What the task asks » In the data below, the answer is the run of lines from the line containing "[Collection of PHP" through the line containing "Тестирование регулярных выражений", both included; print it exactly and nothing else.

╭─ Materials provided

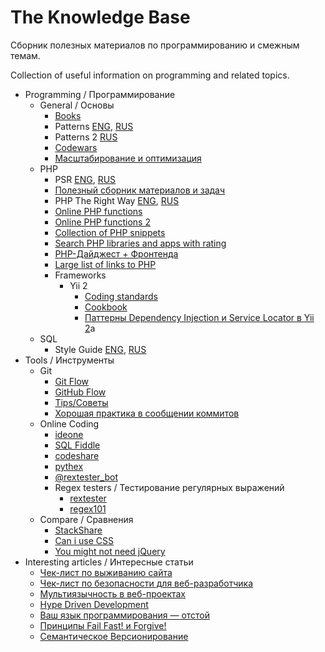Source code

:# The Knowledge Base


Сборник полезных материалов по программированию и смежным темам.

Collection of useful information on programming and related topics.


* Programming / Программирование
    * General / Основы
        * [Books](/books.jpg)
        * Patterns [ENG](http://designpatternsphp.readthedocs.io/en/latest/), [RUS](http://designpatternsphp.readthedocs.io/ru/latest/README.html#)
        * Patterns 2 [RUS](http://design-pattern.ru/index.html)
        * [Codewars](https://www.codewars.com)
        * [Масштабирование и оптимизация](https://ruhighload.com/)
    * PHP
        * PSR [ENG](https://www.php-fig.org/psr/), [RUS](https://github.com/samdark/fig-standards-ru/tree/master/accepted/ru)
        * [Полезный сборник материалов и задач](https://github.com/codedokode/pasta)
        * PHP The Right Way [ENG](http://www.phptherightway.com/), [RUS](http://getjump.github.io/ru-php-the-right-way/)
        * [Online PHP functions](http://php.fnlist.com)
        * [Online PHP functions 2](http://onlinephpfunctions.com/)
        * [Collection of PHP snippets](https://github.com/appzcoder/30-seconds-of-php-code)
        * [Search PHP libraries and apps with rating](https://phptrends.com/)
        * [PHP-Дайджест + Фронтенда](https://habr.com/company/zfort/)
        * [Large list of links to PHP](https://github.com/ziadoz/awesome-php)
        * Frameworks
            * Yii 2
                * [Coding standards](https://github.com/yiisoft/yii2-coding-standards)
                * [Cookbook](http://yii2-cookbook.readthedocs.io/)
                * [Паттерны Dependency Injection и Service Locator в Yii 2](https://www.youtube.com/watch?v=5WdKLW3vCQ4)a
    * SQL  
      * Style Guide [ENG](https://www.sqlstyle.guide/), [RUS](https://www.sqlstyle.guide/ru/)
* Tools / Инструменты
    * Git
        * [Git Flow](http://nvie.com/posts/a-successful-git-branching-model/)
        * [GitHub Flow](https://guides.github.com/introduction/flow/)
        * [Tips/Советы](https://github.com/git-tips/tips)
        * [Хорошая практика в сообщении коммитов](https://habrahabr.ru/post/329992/)
    * Online Coding
        * [ideone](https://ideone.com/)
        * [SQL Fiddle](http://sqlfiddle.com/)
        * [codeshare](https://codeshare.io/)
        * [pythex](https://pythex.org/)
        * [@rextester_bot](https://github.com/wrxck/rextester-telegram-bot)
        * Regex testers / Тестирование регулярных выражений
            * [rextester](http://rextester.com/)
            * [regex101](https://regex101.com/)
    * Compare / Сравнения
        * [StackShare](https://stackshare.io)
        * [Can i use CSS](https://caniuse.com/)
        * [You might not need jQuery](http://youmightnotneedjquery.com/)
* Interesting articles / Интересные статьи
    * [Чек-лист по выживанию сайта](https://habrahabr.ru/post/329478/)
    * [Чек-лист по безопасности для веб-разработчика](https://github.com/minotaura/ru-web-developer-security-checklist)
    * [Мультиязычность в веб-проектах](https://habrahabr.ru/post/192228/)
    * [Hype Driven Development](https://habrahabr.ru/company/edison/blog/316668/)
    * [Ваш язык программирования — отстой](https://habr.com/post/315152/)
    * [Принципы Fail Fast! и Forgive!](https://habr.com/post/218325/)
    * [Семантическое Версионирование](https://semver.org/lang/ru/)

╰─

Response to the exercise »
        * [Collection of PHP snippets](https://github.com/appzcoder/30-seconds-of-php-code)
        * [Search PHP libraries and apps with rating](https://phptrends.com/)
        * [PHP-Дайджест + Фронтенда](https://habr.com/company/zfort/)
        * [Large list of links to PHP](https://github.com/ziadoz/awesome-php)
        * Frameworks
            * Yii 2
                * [Coding standards](https://github.com/yiisoft/yii2-coding-standards)
                * [Cookbook](http://yii2-cookbook.readthedocs.io/)
                * [Паттерны Dependency Injection и Service Locator в Yii 2](https://www.youtube.com/watch?v=5WdKLW3vCQ4)a
    * SQL  
      * Style Guide [ENG](https://www.sqlstyle.guide/), [RUS](https://www.sqlstyle.guide/ru/)
* Tools / Инструменты
    * Git
        * [Git Flow](http://nvie.com/posts/a-successful-git-branching-model/)
        * [GitHub Flow](https://guides.github.com/introduction/flow/)
        * [Tips/Советы](https://github.com/git-tips/tips)
        * [Хорошая практика в сообщении коммитов](https://habrahabr.ru/post/329992/)
    * Online Coding
        * [ideone](https://ideone.com/)
        * [SQL Fiddle](http://sqlfiddle.com/)
        * [codeshare](https://codeshare.io/)
        * [pythex](https://pythex.org/)
        * [@rextester_bot](https://github.com/wrxck/rextester-telegram-bot)
        * Regex testers / Тестирование регулярных выражений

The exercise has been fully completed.